§ WORK INSTRUCTION:
Return every record below exactly; leave out the images.

Stored items
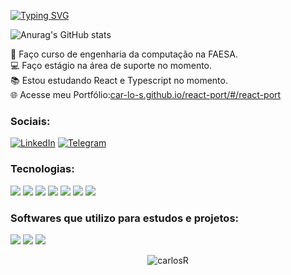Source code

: <!-- <img width=100% src="https://capsule-render.vercel.app/api?type=waving&color=00bfbf&height=120&section=header"/> -->
<a href="https://git.io/typing-svg"><img src="https://readme-typing-svg.demolab.com?font=Secular+One&size=25&duration=3000&pause=500&color=D93C7D&multiline=true&width=700&height=100&lines=Ol%C3%A1%2C+Me+chamo+Carlos+Renato!;Estudante+do+curso+de+engenharia+da+computa%C3%A7%C3%A3o." alt="Typing SVG" /></a>

![Anurag's GitHub stats](https://github-readme-stats.vercel.app/api?username=car-lo-s&show_icons=true&theme=radical)

🏫 Faço curso de engenharia da computação na FAESA. <br>
💻 Faço estágio na área de suporte no momento.<br>
📚 Estou estudando React e Typescript no momento. <br>
🌐 Acesse meu Portfólio:<a href="https://car-lo-s.github.io/react-port/#/react-port" target="_blank">car-lo-s.github.io/react-port/#/react-port</a> <br>
<h3 align="left">Sociais:</h3>

 [![LinkedIn](https://img.shields.io/badge/LinkedIn-0077B5?style=for-the-badge&logo=linkedin&logoColor=white)](https://www.linkedin.com/in/carlos-renato-54252819b/)  [![Telegram](https://img.shields.io/badge/Telegram-2CA5E0?style=for-the-badge&logo=telegram&logoColor=white)](https://t.me/Carlos_renatog)

<h3 align="left">Tecnologias:</h3>

[![](https://img.shields.io/badge/HTML5-E34F26?style=for-the-badge&logo=html5&logoColor=white)]() [![](https://img.shields.io/badge/CSS3-1572B6?style=for-the-badge&logo=css3&logoColor=white)]() [![](https://img.shields.io/badge/JavaScript-323330?style=for-the-badge&logo=javascript&logoColor=F7DF1E)]() [![](https://img.shields.io/badge/React-20232A?style=for-the-badge&logo=react&logoColor=61DAFB)]()
[![](https://img.shields.io/badge/Tailwind_CSS-38B2AC?style=for-the-badge&logo=tailwind-css&logoColor=white)]()
[![](https://img.shields.io/badge/PHP-777BB4?style=for-the-badge&logo=php&logoColor=white)]()
[![](https://img.shields.io/badge/MySQL-005C84?style=for-the-badge&logo=mysql&logoColor=white)]()
<h3 align="left">Softwares que utilizo para estudos e projetos:</h3>

[![](https://img.shields.io/badge/Visual_Studio_Code-0078D4?style=for-the-badge&logo=visual%20studio%20code&logoColor=white)]() [![](https://img.shields.io/badge/Google_chrome-4285F4?style=for-the-badge&logo=Google-chrome&logoColor=white)]()  [![](https://img.shields.io/badge/Windows-AMD-0078D6?style=for-the-badge&logo=windows&logoColor=white)]()
<p align="center"><img src="https://komarev.com/ghpvc/?username=car-lo-s&label=Profile%20views&color=0e75b6&style=flat" alt="carlosR" /> </p>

§ REPLY TO THE EXERCISE:
Source code

: <!-- <img width=100% src="https://capsule-render.vercel.app/api?type=waving&color=00bfbf&height=120&section=header"/> -->
<a href="https://git.io/typing-svg"><img src="https://readme-typing-svg.demolab.com?font=Secular+One&size=25&duration=3000&pause=500&color=D93C7D&multiline=true&width=700&height=100&lines=Ol%C3%A1%2C+Me+chamo+Carlos+Renato!;Estudante+do+curso+de+engenharia+da+computa%C3%A7%C3%A3o." alt="Typing SVG" /></a>

![Anurag's GitHub stats](https://github-readme-stats.vercel.app/api?username=car-lo-s&show_icons=true&theme=radical)

🏫 Faço curso de engenharia da computação na FAESA. <br>
💻 Faço estágio na área de suporte no momento.<br>
📚 Estou estudando React e Typescript no momento. <br>
🌐 Acesse meu Portfólio:<a href="https://car-lo-s.github.io/react-port/#/react-port" target="_blank">car-lo-s.github.io/react-port/#/react-port</a> <br>
<h3 align="left">Sociais:</h3>

 [![LinkedIn](https://img.shields.io/badge/LinkedIn-0077B5?style=for-the-badge&logo=linkedin&logoColor=white)](https://www.linkedin.com/in/carlos-renato-54252819b/)  [![Telegram](https://img.shields.io/badge/Telegram-2CA5E0?style=for-the-badge&logo=telegram&logoColor=white)](https://t.me/Carlos_renatog)

<h3 align="left">Tecnologias:</h3>

[![](https://img.shields.io/badge/HTML5-E34F26?style=for-the-badge&logo=html5&logoColor=white)]() [![](https://img.shields.io/badge/CSS3-1572B6?style=for-the-badge&logo=css3&logoColor=white)]() [![](https://img.shields.io/badge/JavaScript-323330?style=for-the-badge&logo=javascript&logoColor=F7DF1E)]() [![](https://img.shields.io/badge/React-20232A?style=for-the-badge&logo=react&logoColor=61DAFB)]()
[![](https://img.shields.io/badge/Tailwind_CSS-38B2AC?style=for-the-badge&logo=tailwind-css&logoColor=white)]()
[![](https://img.shields.io/badge/PHP-777BB4?style=for-the-badge&logo=php&logoColor=white)]()
[![](https://img.shields.io/badge/MySQL-005C84?style=for-the-badge&logo=mysql&logoColor=white)]()
<h3 align="left">Softwares que utilizo para estudos e projetos:</h3>

[![](https://img.shields.io/badge/Visual_Studio_Code-0078D4?style=for-the-badge&logo=visual%20studio%20code&logoColor=white)]() [![](https://img.shields.io/badge/Google_chrome-4285F4?style=for-the-badge&logo=Google-chrome&logoColor=white)]()  [![](https://img.shields.io/badge/Windows-AMD-0078D6?style=for-the-badge&logo=windows&logoColor=white)]()
<p align="center"><img src="https://komarev.com/ghpvc/?username=car-lo-s&label=Profile%20views&color=0e75b6&style=flat" alt="carlosR" /> </p>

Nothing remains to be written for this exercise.